Work request:
From the material below, return every line that includes "Part".

Input for this task:
====
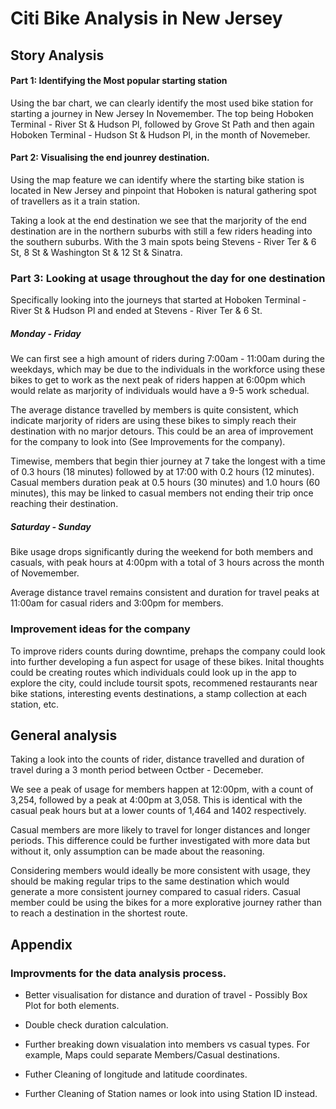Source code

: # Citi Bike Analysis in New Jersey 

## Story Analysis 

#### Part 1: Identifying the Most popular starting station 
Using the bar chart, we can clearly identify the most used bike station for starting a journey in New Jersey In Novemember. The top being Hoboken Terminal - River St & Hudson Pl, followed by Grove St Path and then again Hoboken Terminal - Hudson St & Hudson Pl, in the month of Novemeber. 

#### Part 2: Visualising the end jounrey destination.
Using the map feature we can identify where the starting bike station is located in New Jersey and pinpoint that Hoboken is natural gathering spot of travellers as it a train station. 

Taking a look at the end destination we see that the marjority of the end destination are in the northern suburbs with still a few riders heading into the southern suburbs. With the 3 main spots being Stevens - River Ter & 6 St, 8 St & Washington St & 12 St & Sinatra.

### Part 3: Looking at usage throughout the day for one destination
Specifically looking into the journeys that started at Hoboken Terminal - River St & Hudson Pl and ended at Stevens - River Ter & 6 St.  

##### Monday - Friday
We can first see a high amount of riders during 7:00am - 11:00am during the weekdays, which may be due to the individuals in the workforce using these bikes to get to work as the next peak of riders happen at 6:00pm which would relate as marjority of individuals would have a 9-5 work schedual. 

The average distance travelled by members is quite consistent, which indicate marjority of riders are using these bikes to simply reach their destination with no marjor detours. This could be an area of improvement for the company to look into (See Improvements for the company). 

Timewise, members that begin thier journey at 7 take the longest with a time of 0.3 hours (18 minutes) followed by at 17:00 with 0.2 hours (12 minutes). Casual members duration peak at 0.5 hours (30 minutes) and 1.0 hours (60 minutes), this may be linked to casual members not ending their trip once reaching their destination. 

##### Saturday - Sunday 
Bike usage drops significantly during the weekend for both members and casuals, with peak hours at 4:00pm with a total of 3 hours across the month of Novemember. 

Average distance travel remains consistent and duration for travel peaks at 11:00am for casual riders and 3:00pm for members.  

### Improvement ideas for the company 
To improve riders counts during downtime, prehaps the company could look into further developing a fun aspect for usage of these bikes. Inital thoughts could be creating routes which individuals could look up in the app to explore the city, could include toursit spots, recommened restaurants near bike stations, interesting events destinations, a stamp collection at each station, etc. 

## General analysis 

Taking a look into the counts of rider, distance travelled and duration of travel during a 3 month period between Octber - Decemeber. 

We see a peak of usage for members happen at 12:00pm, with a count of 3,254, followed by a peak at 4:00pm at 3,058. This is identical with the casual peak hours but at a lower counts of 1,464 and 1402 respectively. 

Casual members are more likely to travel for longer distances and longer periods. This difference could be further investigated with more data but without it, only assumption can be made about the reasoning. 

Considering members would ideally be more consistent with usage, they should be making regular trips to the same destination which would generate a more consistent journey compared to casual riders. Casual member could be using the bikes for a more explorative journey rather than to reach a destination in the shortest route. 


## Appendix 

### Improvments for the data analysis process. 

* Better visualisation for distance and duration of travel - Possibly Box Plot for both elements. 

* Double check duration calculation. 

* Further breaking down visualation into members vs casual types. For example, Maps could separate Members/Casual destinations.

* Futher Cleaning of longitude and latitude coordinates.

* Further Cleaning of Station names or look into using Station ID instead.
====
Final answer:
#### Part 1: Identifying the Most popular starting station 
#### Part 2: Visualising the end jounrey destination.
### Part 3: Looking at usage throughout the day for one destination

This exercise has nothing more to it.